Dataset entries:
┄┄┄┄┄┄┄┄┄┄
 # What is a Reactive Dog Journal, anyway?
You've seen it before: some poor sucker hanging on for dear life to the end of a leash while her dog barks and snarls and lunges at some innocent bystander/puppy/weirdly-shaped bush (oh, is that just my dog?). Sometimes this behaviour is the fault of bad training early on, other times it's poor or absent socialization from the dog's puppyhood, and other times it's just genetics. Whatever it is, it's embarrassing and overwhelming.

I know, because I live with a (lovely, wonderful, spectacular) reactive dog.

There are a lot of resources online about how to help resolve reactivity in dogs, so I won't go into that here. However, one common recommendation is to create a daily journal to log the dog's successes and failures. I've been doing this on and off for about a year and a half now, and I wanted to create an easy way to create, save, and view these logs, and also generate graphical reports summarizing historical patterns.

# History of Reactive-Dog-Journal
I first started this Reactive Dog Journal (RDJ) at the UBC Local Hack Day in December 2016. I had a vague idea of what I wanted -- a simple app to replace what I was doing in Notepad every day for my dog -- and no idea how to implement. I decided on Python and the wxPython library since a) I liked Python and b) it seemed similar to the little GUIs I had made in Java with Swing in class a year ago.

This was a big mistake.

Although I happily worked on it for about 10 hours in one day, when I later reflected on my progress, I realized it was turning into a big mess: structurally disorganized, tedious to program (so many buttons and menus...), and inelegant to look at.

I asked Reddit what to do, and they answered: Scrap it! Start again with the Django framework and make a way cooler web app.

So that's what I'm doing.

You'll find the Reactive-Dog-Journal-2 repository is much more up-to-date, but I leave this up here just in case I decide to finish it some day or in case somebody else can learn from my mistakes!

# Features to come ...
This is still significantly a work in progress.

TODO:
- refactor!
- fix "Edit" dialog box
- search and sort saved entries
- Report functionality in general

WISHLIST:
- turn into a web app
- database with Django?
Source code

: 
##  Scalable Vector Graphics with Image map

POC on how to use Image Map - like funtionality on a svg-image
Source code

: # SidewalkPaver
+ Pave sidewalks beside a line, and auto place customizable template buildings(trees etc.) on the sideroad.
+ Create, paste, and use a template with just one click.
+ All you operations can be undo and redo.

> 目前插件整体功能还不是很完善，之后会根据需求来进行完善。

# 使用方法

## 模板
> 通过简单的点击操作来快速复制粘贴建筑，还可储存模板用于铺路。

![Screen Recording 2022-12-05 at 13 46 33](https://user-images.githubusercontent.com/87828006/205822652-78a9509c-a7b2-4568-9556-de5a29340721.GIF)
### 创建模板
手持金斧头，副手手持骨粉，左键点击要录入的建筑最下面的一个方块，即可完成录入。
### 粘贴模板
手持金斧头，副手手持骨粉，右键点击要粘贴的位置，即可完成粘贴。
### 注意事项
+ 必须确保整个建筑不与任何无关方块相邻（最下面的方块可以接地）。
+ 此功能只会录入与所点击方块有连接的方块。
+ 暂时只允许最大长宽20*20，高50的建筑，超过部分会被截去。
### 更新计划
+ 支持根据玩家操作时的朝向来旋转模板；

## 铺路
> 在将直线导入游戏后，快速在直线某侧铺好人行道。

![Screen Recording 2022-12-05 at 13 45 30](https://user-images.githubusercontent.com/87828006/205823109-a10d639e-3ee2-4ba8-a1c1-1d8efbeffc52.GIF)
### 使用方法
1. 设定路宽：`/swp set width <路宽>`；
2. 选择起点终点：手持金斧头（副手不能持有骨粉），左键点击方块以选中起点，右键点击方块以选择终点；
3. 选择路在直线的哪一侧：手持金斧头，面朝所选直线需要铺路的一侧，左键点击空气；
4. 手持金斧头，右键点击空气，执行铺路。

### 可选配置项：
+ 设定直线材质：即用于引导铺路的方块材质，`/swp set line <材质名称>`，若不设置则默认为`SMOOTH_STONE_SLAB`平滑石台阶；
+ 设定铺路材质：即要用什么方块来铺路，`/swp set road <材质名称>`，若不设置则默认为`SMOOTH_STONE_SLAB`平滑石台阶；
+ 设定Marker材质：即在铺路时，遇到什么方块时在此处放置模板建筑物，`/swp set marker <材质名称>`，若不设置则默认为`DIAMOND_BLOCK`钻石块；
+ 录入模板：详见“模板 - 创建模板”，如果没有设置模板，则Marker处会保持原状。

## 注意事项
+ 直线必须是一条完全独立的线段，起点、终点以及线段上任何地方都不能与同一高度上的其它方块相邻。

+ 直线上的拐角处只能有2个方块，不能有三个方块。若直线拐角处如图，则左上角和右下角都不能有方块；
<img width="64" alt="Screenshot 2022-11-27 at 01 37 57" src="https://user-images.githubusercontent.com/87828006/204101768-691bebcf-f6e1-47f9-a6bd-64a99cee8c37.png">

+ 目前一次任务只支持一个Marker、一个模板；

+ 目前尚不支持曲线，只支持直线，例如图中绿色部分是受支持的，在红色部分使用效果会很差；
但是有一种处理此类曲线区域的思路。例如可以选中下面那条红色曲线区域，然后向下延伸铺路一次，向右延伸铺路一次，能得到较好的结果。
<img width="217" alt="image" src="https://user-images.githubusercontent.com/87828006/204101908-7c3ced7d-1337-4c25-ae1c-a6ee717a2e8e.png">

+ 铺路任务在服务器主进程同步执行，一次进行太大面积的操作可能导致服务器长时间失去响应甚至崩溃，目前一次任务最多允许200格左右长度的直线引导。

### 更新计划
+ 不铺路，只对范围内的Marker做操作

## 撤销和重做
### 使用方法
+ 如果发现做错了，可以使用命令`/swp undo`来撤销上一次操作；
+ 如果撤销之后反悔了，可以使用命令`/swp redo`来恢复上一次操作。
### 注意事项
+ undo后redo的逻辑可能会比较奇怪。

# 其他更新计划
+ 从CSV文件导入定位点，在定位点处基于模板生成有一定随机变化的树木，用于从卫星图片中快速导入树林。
┄┄┄┄┄┄┄┄┄┄
**REQUIRED ACTION:** Wherever the string "Recording" appears in the data above, copy the line it sits in.

**RESPONSE:**
![Screen Recording 2022-12-05 at 13 46 33](https://user-images.githubusercontent.com/87828006/205822652-78a9509c-a7b2-4568-9556-de5a29340721.GIF)
![Screen Recording 2022-12-05 at 13 45 30](https://user-images.githubusercontent.com/87828006/205823109-a10d639e-3ee2-4ba8-a1c1-1d8efbeffc52.GIF)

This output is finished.